PROBLEM TO SOLVE:
Please report how many lines below contain "options", writing nothing except the number.

(Pictures paired with source code)
= = = = = = =

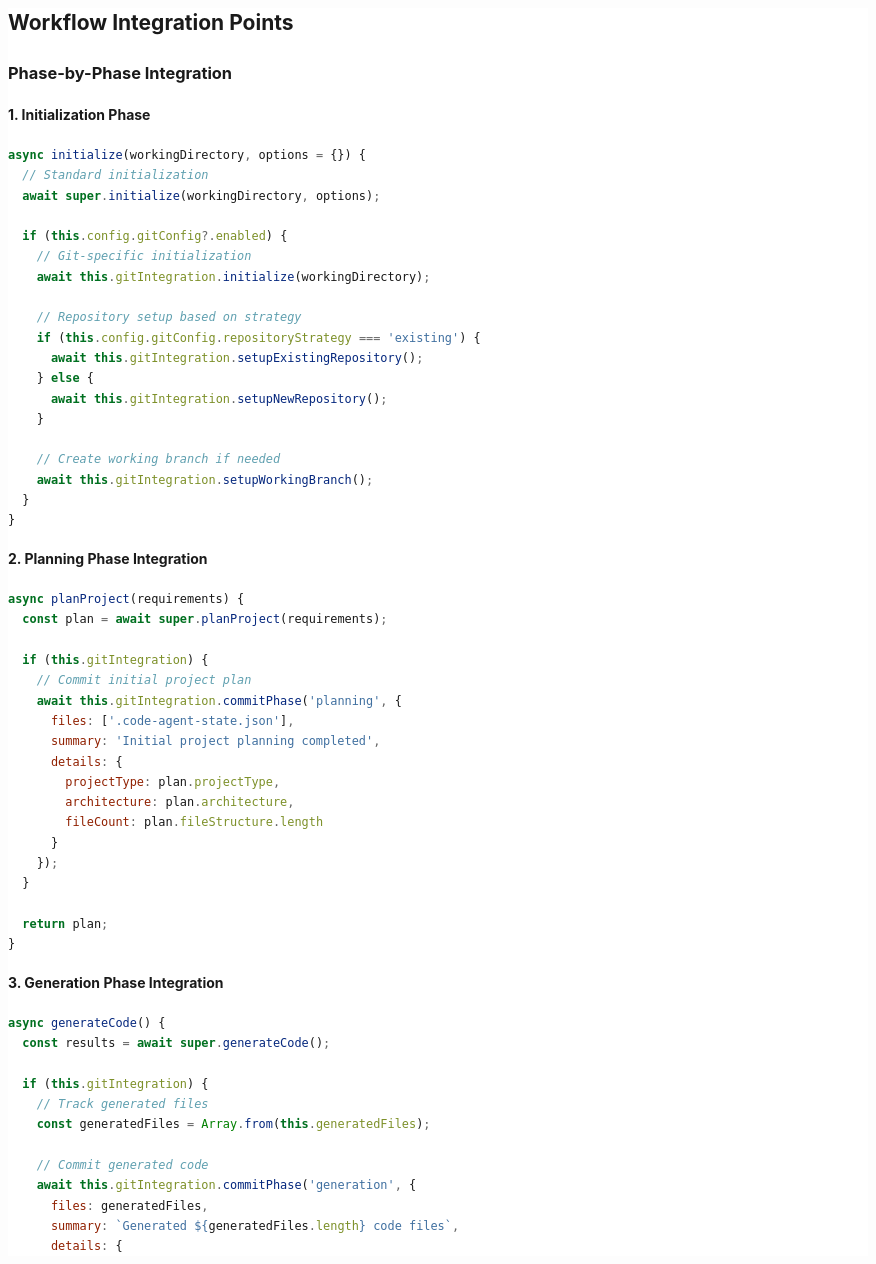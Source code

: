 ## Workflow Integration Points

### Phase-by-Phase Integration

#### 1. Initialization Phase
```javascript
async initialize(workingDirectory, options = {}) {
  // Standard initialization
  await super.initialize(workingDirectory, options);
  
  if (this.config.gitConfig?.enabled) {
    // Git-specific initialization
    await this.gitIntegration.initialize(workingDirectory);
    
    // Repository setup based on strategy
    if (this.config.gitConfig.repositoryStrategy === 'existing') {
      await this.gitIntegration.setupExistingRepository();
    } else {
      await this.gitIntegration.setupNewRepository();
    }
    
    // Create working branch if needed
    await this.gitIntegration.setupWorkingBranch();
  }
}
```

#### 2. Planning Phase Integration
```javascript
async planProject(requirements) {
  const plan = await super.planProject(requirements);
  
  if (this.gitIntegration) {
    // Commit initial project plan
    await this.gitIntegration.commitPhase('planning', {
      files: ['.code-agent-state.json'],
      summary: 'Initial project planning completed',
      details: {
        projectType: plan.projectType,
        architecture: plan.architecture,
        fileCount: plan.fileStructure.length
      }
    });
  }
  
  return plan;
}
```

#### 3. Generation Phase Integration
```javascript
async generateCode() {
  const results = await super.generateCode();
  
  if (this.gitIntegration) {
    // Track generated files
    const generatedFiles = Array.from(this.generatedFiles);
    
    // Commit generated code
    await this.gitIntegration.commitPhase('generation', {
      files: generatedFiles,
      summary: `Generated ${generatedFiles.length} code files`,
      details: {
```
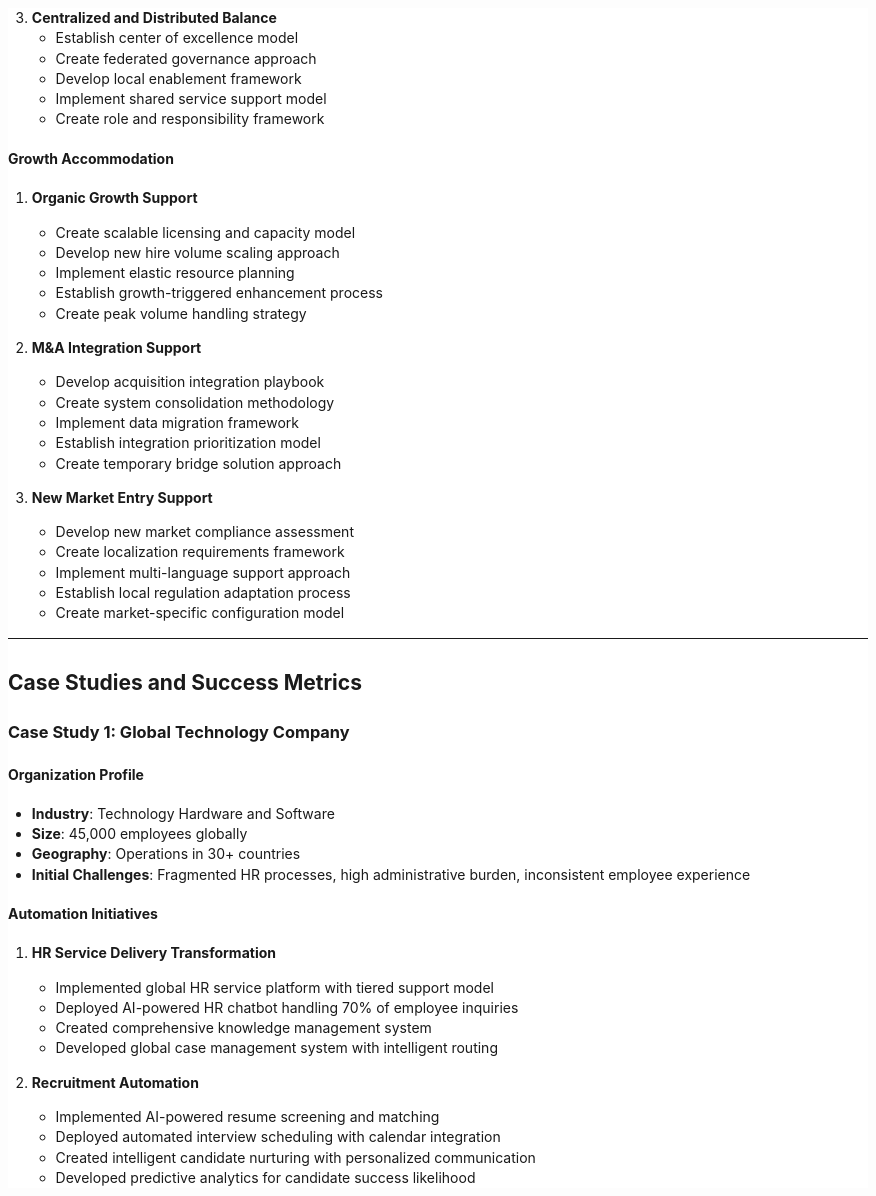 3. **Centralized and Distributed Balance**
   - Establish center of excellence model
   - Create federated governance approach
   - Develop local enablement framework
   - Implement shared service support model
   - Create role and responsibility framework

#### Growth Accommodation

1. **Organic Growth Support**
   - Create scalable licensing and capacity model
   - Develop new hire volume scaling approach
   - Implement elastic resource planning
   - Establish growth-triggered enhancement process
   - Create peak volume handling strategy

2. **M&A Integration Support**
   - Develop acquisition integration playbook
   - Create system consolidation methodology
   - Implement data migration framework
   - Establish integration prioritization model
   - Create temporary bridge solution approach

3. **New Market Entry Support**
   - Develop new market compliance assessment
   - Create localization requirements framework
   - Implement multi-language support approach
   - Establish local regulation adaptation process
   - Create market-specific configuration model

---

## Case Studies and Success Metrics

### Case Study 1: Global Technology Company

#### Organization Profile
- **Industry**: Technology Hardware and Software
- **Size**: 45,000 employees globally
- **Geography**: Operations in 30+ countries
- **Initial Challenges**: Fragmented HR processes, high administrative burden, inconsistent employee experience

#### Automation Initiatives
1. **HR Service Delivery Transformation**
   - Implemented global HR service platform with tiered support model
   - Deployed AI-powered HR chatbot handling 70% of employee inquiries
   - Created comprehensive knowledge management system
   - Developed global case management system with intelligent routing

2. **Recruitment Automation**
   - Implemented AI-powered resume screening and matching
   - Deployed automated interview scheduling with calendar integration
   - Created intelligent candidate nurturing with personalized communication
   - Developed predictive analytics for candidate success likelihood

= = = = = = =

SOLUTION:
2